Continue to focus on and trade setups on the charts of the stocks you watch, trade with the trend of the chart and follow your rules.
AAPL +1.53
QCOM -0.02
GOOG +10.93
BIDU -1.23
NDX 100 stocks stronger than the NDX include: RIMM, LINTA, KLAC, JOYG, ALTR, FWLT, PCLN, LRCX, GOOG, TEVA, CELG, XLNX, STLD, LLTC and FLEX.

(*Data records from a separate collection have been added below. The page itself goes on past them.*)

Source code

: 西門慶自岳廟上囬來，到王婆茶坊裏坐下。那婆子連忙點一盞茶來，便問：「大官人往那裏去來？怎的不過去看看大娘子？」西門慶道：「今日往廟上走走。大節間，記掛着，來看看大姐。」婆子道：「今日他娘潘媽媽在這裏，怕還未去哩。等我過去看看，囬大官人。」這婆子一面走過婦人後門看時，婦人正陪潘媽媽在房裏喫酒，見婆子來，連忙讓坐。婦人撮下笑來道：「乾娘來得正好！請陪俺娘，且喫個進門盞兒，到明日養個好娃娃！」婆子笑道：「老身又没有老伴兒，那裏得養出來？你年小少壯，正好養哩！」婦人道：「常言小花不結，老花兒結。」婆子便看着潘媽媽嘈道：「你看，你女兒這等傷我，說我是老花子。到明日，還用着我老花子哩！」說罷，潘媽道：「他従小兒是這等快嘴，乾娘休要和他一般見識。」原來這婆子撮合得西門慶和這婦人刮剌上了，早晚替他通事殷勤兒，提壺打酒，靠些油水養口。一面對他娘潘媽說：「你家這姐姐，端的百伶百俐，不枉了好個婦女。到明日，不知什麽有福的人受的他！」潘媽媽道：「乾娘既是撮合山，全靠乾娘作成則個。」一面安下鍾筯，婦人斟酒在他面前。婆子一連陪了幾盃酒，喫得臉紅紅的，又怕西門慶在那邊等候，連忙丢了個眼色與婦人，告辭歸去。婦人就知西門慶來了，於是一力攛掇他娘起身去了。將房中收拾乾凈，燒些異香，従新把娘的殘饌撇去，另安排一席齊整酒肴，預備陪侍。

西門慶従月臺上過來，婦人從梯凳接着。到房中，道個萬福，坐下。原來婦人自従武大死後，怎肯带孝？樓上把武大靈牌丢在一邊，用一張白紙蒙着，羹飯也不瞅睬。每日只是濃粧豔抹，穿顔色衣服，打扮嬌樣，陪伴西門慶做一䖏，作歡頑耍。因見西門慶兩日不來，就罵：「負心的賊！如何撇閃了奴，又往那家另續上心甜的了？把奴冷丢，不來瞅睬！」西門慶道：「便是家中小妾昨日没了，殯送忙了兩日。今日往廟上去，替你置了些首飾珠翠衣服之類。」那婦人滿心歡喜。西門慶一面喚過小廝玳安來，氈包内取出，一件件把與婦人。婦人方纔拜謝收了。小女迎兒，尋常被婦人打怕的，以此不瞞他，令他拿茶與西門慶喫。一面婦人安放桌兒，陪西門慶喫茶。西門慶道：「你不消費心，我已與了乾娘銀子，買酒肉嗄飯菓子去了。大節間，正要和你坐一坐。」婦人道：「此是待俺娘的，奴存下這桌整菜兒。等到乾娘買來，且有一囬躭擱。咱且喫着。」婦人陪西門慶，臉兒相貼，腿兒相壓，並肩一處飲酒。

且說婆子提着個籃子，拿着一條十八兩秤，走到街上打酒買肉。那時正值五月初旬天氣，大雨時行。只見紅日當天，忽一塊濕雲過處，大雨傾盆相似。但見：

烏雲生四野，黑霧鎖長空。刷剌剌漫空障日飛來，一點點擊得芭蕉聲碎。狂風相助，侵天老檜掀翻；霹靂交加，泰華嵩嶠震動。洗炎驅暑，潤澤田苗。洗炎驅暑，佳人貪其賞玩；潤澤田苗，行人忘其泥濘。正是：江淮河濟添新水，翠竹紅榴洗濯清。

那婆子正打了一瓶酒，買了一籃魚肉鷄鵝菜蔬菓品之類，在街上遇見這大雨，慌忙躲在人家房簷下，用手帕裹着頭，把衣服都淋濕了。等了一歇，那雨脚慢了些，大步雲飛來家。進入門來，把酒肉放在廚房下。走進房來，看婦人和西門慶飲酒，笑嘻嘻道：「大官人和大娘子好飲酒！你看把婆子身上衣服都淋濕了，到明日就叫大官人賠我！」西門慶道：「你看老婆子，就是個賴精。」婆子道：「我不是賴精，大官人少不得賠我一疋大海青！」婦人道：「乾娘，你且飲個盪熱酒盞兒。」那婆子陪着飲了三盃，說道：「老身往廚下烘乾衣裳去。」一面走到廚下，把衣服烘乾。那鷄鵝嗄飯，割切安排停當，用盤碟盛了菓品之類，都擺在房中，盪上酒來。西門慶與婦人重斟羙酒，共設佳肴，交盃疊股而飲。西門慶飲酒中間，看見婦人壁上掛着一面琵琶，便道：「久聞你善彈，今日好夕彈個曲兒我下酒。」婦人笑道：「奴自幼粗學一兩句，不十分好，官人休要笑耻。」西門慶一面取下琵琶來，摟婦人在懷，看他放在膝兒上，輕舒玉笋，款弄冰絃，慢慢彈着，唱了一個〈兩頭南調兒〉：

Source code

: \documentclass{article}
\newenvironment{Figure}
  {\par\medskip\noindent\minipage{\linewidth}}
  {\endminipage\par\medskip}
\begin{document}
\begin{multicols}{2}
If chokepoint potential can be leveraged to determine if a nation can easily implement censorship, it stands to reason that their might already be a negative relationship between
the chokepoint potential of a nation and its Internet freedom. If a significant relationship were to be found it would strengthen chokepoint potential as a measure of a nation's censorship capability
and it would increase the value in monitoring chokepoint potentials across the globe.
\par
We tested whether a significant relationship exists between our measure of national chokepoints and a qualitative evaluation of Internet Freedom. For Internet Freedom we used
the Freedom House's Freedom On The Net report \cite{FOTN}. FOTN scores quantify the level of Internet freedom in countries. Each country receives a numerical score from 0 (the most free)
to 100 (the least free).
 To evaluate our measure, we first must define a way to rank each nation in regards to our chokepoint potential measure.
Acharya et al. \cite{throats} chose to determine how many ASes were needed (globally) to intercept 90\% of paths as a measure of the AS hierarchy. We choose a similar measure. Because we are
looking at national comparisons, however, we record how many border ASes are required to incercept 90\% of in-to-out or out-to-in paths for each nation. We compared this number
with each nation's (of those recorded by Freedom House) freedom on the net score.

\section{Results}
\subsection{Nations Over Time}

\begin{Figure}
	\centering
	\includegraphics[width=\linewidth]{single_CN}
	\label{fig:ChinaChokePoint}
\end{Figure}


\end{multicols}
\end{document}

Stocks weaker than the NDX: VRSN, BIDU, HOLX, ISRG, SYMC, ORLY, MSFT, EXPE, LIFE, NTAP, GILD, CTXS, HSIC, QCOM and IACI.
Stocks to Watch on Monday
Holding Above 30 DMA
TLT, CHL, CREE, CRUS, GMCR, HANS, TSL, ACN, HSY, AMX, ATW, BUCY, CAT, CRM, DLR, FFIV, FLS, HAS, HLF, MA, NETL, NFLX, PCLN, PNC, TIE, V, VECO, VMW, AGU, BA, CAM, GR, MCD, MOS, NTRI, USO
Moving Above 30 DMA = 8
DE, DOW, FCX, GS, IPI, PCP, STI, X, ZION
Moving Below 30 DMA = 0
Staying Below 30 DMA
FAZ, UNG, AIV, CLF, CMG, DECK, LVS, NYX, SKX, SNDK, SWN, UCO, UNP, ICE, SPG, URE, UAUA, A, AMD, LXK, ATI, DHR, MHS, USD, WHR, WLT, POT, WFMI, WMT, SWK, CSTR, ESI, BYI, JEC, GME, FAS, BAC, GES, AKS
Intermediate Term Market Trend: Neutral
Short Term Market Trend: Up
5 comments:
Hi Dave,
Just wanted to say your Active investor talk about VMW was a BGO for me. Thank You for making it so clear that when a signal occurs TAKE IT.
Tom Cunningham
Excellent Blog Dave. so much information. Still I wish I could see more comments each day. There is so much to learn and comment on. In fact I checked out what Tom C. just said about VMW. He has a good point. Sometimes we might hesitate getting in when our rules tell us to because of the shape of the candle etc. But when you consider the strength of that trend compared to the market, all we need to know is that it IS or IS NOT a buy signal. We can clearly see that it IS, and made quite a big move to the upside. Kudos to anyone who took that trade.
Dave,
I loved your Thur AIT. I did get into Papertrades on CRUS, VMW and AKAM last Tues & Wed and have been well rewarded (virtually). Your thoughtful insights are really helping me learn. Can you go through your sell signals/strategies some time in the near future? In the past, I've given too much back on my profitable Papertrades before exiting. I think I am becoming more of a shorter-term trader than I initially anticipated (at least in the current market conditions). Thanks and keep up the awesome work!
Mike
Dave,
For me, the AGU, FCX, AKS and X charts you displayed will present great opportunities if and when we get a pullback and they make higher lows. I'm in trades where the charts were already stronger than the SPX, e.g., AKAM, BRCM, UAUA, EEM & EWZ, which is an approach I know you recommend. I'll echo Shortstar's comments and ask that you spend more time with us in the ATAs and AITs teaching how to better control our exits, timing when and when not to sell calls against our long calls to hedge our positions on pullbacks, and JUST AS IMPORTANTLY, when to close out those hedges and the longs. I too have given back too much on the pull backs. This last pullback points out how easy it is to find good long trades when following your rules for entries (which I do), but the devil is in knowing when to hedge and when to just close the trade out. The trick is managing the exits (not a trick easily mastered so far)!
Thanks,
Brian
Sadly, I let my Investools subscription expire. I really miss your teaching sessions. Thank you for your consistent analysis of the market. Your explanations are extremely beneficial.